Provided data
-----

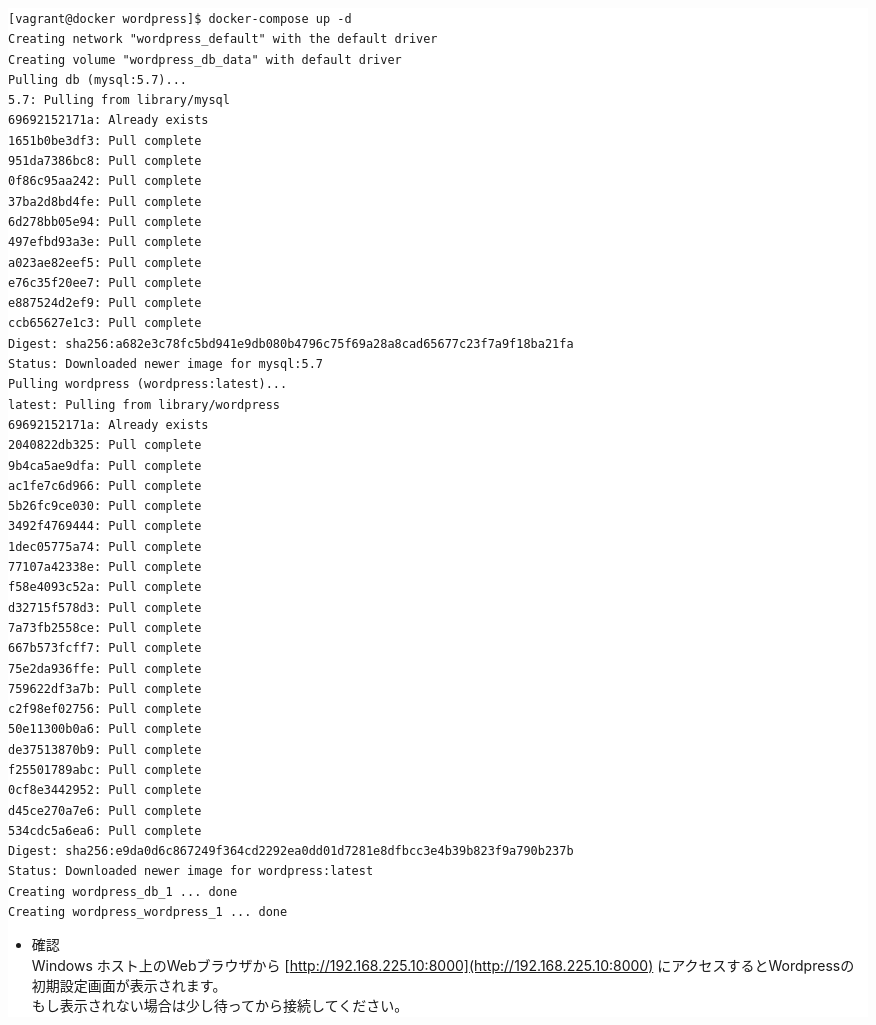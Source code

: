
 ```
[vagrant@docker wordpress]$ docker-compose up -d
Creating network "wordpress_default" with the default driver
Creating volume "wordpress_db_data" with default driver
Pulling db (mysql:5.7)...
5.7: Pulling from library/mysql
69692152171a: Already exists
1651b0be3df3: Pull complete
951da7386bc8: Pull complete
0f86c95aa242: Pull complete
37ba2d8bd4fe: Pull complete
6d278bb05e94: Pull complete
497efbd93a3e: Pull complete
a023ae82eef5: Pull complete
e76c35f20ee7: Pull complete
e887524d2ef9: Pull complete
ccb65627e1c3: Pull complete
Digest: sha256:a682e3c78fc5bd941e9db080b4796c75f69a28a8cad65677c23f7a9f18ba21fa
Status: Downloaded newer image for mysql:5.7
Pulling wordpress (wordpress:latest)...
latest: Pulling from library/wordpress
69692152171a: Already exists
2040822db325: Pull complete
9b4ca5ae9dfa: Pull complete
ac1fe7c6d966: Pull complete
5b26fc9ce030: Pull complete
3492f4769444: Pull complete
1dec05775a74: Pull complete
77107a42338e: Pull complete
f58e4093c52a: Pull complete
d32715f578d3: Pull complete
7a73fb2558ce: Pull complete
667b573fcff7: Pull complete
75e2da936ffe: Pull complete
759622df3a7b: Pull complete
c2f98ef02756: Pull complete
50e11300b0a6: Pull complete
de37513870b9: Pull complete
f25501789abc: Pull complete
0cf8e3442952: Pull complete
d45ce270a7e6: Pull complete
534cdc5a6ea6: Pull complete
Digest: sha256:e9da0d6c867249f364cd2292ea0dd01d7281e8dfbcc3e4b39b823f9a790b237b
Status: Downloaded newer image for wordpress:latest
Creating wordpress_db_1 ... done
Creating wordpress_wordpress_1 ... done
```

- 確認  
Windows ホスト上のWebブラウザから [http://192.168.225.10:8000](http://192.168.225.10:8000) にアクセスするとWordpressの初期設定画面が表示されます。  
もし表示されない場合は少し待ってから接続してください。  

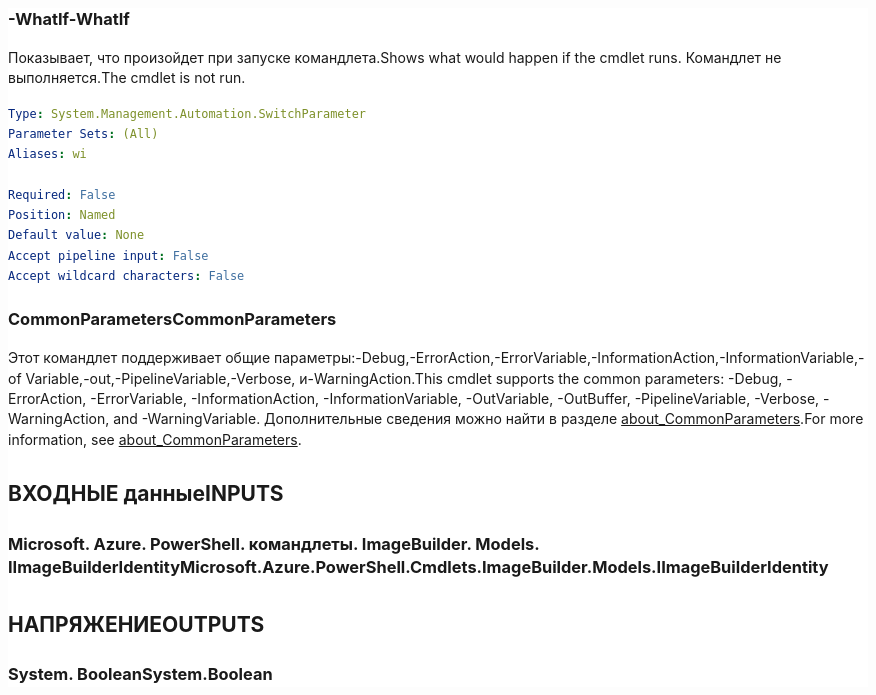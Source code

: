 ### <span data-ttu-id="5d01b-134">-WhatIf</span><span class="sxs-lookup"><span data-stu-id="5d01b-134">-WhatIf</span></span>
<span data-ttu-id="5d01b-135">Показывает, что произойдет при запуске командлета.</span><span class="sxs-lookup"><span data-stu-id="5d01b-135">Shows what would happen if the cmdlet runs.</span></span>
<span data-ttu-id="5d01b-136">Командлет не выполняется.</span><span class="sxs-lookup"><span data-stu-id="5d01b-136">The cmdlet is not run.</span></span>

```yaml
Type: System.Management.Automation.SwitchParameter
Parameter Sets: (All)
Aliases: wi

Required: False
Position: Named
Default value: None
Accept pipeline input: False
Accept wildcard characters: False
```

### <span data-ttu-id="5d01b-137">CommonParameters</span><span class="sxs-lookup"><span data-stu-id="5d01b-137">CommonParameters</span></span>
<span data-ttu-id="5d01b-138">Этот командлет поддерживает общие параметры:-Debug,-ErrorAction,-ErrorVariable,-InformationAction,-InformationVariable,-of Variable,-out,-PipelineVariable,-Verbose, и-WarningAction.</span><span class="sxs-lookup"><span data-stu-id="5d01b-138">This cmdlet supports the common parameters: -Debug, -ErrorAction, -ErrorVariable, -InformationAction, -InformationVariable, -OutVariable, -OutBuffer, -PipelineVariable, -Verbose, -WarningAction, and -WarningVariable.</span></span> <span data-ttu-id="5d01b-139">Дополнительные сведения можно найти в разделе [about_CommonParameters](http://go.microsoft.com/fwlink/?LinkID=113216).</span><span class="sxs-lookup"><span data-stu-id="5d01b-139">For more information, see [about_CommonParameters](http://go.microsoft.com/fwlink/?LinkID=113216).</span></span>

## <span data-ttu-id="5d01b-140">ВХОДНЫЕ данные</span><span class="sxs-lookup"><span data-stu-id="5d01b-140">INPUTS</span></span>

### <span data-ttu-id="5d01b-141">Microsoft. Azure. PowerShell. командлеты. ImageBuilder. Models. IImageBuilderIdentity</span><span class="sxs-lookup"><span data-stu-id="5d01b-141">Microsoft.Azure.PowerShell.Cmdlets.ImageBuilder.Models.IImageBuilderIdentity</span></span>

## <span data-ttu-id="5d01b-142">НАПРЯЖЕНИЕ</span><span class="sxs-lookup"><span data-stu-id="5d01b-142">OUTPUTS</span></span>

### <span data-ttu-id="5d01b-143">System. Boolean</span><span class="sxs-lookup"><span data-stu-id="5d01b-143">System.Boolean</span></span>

-----

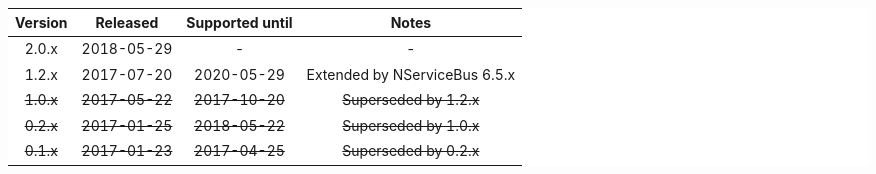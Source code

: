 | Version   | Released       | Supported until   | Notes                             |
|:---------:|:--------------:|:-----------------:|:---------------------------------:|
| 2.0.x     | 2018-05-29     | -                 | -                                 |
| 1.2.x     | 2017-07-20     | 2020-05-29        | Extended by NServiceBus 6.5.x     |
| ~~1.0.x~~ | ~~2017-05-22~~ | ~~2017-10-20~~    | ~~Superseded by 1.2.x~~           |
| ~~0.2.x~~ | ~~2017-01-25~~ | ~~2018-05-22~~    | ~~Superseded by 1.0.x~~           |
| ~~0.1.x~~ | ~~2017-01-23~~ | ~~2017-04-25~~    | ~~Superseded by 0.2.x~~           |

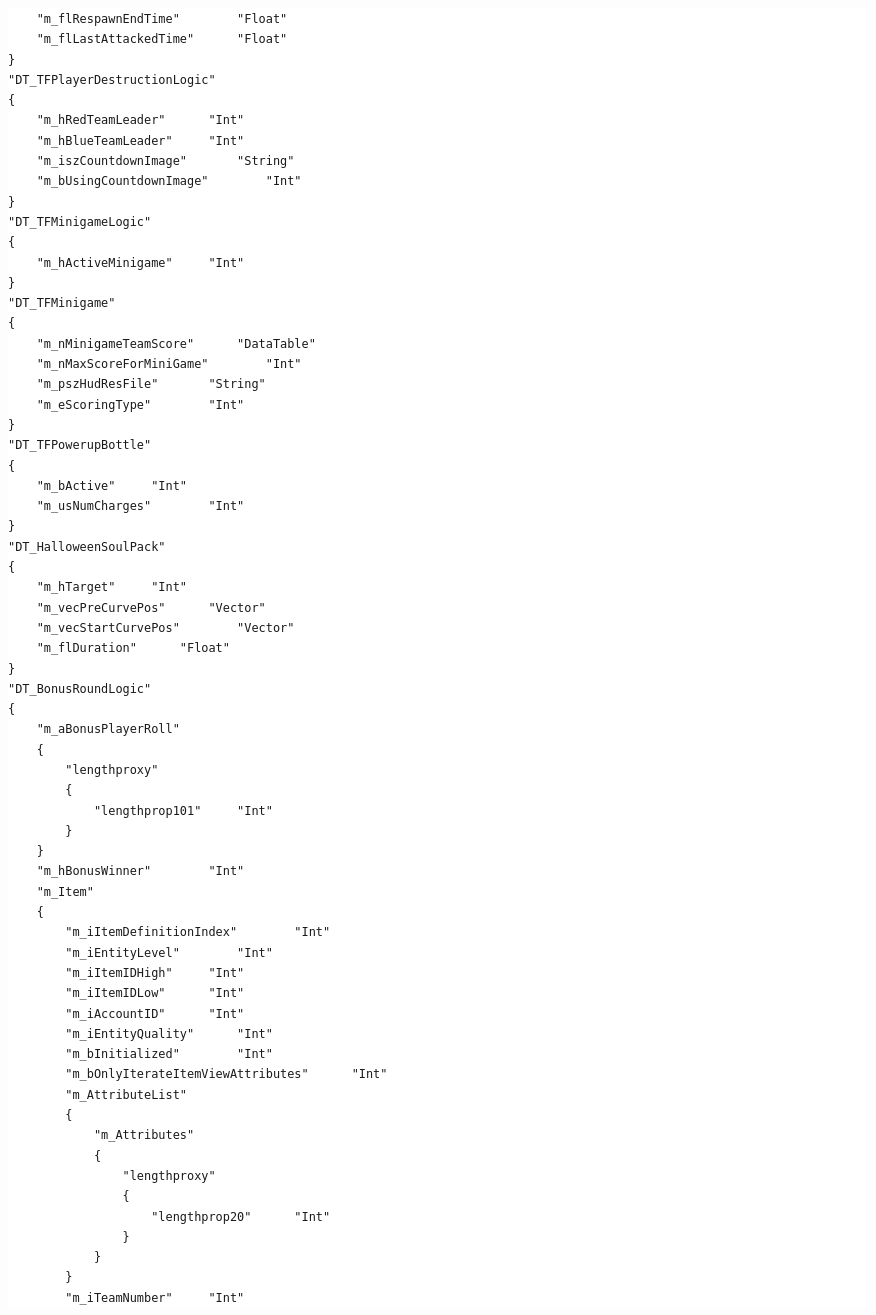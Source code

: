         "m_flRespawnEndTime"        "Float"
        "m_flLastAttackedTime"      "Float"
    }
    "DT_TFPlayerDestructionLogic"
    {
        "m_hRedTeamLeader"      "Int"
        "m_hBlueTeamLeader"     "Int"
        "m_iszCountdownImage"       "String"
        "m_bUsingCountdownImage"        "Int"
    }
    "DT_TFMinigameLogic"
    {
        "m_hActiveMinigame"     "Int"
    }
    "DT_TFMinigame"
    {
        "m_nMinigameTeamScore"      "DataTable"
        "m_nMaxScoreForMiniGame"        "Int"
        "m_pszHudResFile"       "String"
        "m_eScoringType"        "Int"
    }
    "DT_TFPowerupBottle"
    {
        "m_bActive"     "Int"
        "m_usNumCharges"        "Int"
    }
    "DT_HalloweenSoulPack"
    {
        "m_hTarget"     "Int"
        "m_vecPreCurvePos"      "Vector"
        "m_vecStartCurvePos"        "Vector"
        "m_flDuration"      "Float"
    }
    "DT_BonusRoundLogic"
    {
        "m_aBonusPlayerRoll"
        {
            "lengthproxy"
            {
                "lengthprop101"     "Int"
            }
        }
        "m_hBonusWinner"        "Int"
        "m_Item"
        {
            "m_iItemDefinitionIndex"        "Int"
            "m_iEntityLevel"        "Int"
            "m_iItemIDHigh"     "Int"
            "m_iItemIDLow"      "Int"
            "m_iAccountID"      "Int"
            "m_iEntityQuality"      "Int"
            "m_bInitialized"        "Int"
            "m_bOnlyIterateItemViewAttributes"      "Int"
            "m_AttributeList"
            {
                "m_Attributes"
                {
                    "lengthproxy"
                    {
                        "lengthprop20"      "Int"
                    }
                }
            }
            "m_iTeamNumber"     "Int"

-----

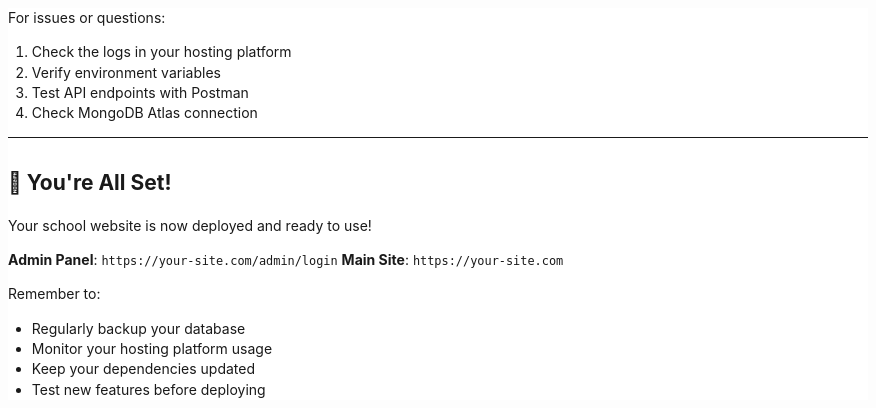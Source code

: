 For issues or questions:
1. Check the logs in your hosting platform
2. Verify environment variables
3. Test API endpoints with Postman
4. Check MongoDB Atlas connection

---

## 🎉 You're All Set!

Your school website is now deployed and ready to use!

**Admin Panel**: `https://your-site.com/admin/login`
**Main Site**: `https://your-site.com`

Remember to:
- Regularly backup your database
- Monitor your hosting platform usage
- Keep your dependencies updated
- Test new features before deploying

-----

Directions for this task
Write out exactly the lines above between the line with "4. Check MongoDB Atlas connection" and the line with "- Regularly backup your database", inclusive, and nothing beyond them.

Answer box
4. Check MongoDB Atlas connection

---

## 🎉 You're All Set!

Your school website is now deployed and ready to use!

**Admin Panel**: `https://your-site.com/admin/login`
**Main Site**: `https://your-site.com`

Remember to:
- Regularly backup your database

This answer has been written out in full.